* [Work request]: Copy each line of the material beneath that holds the word "space".

* [Material for the task]:
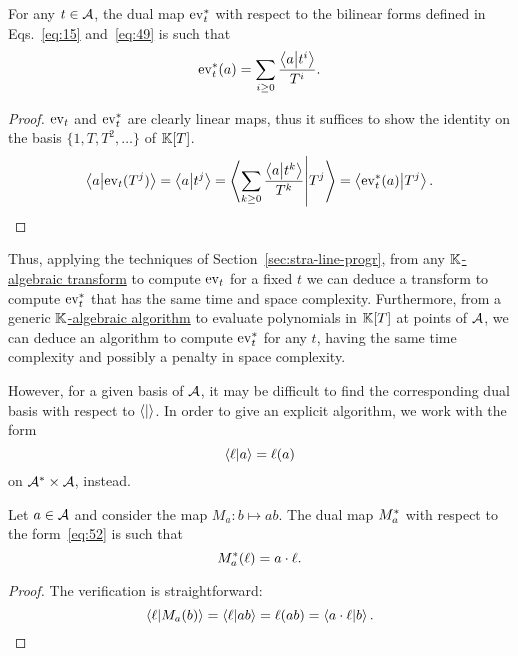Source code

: \begin{lemma}
  \label{th:shoup}
  For any $t\in\mathcal{A}$, the dual map $\operatorname{ev}_t^\ast$ with respect to
  the bilinear forms defined in Eqs.~\eqref{eq:15} and~\eqref{eq:49}
  is such that
  \begin{equation}
    \label{eq:50}
    \operatorname{ev}_t^\ast(a) = \sum_{i\ge0}\frac{\left\langle a \middle| t^i \right\rangle}{T^{i}}
    \text{.}
  \end{equation}
\end{lemma}
\begin{proof}
  $\operatorname{ev}_t$ and $\operatorname{ev}_t^\ast$ are clearly linear maps, thus it suffices
  to show the identity on the basis $\{1,T,T^2,\ldots\}$ of $\mathbb{K}[T]$.
  \begin{equation}
    \label{eq:51}
    \left\langle a \middle| \operatorname{ev}_t(T^j) \right\rangle =
    \left\langle a \middle| t^j \right\rangle =
    \left\langle \sum_{k\ge0}\frac{\left\langle a \middle| t^k \right\rangle}{T^k} \middle| T^j \right\rangle =
    \left\langle \operatorname{ev}_t^\ast(a) \middle| T^j \right\rangle
    \text{.}
  \end{equation}
\end{proof}

Thus, applying the techniques of Section~\ref{sec:stra-line-progr},
from any \hyperref[def:algebraic-transform]{$\mathbb{K}$-algebraic transform}
to compute $\operatorname{ev}_t$ for a fixed $t$ we can deduce a transform to
compute $\operatorname{ev}_t^\ast$ that has the same time and space
complexity. Furthermore, from a generic
\hyperref[sec:r-algebr-algor]{$\mathbb{K}$-algebraic algorithm} to evaluate
polynomials in $\mathbb{K}[T]$ at points of $\mathcal{A}$, we can deduce an
algorithm to compute $\operatorname{ev}_t^\ast$ for any $t$, having the same time
complexity and possibly a penalty in space complexity.

However, for a given basis of $\mathcal{A}$, it may be difficult to find
the corresponding dual basis with respect to $\left\langle  \middle|  \right\rangle$. In order
to give an explicit algorithm, we work with the form
\begin{equation}
  \label{eq:52}
  \left\langle \ell \middle| a \right\rangle = \ell(a)
\end{equation}
on $\mathcal{A}^\ast\times\mathcal{A}$, instead.

\begin{lemma}
  Let $a\in\mathcal{A}$ and consider the map $M_a:b\mapsto ab$. The dual
  map $M_a^\ast$ with respect to the form~\eqref{eq:52} is
  such that
  \begin{equation}
    \label{eq:53}
    M_a^\ast(\ell) = a\cdot\ell
    \text{.}
  \end{equation}
\end{lemma}
\begin{proof}
  The verification is straightforward:
  \begin{equation}
    \label{eq:54}
    \left\langle \ell \middle| M_a(b) \right\rangle = \left\langle \ell \middle| ab \right\rangle = \ell(ab) =
    \left\langle a\cdot\ell \middle| b \right\rangle
    \text{.}
  \end{equation}
\end{proof}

* [Exercise output]:
compute $\operatorname{ev}_t^\ast$ that has the same time and space
complexity and possibly a penalty in space complexity.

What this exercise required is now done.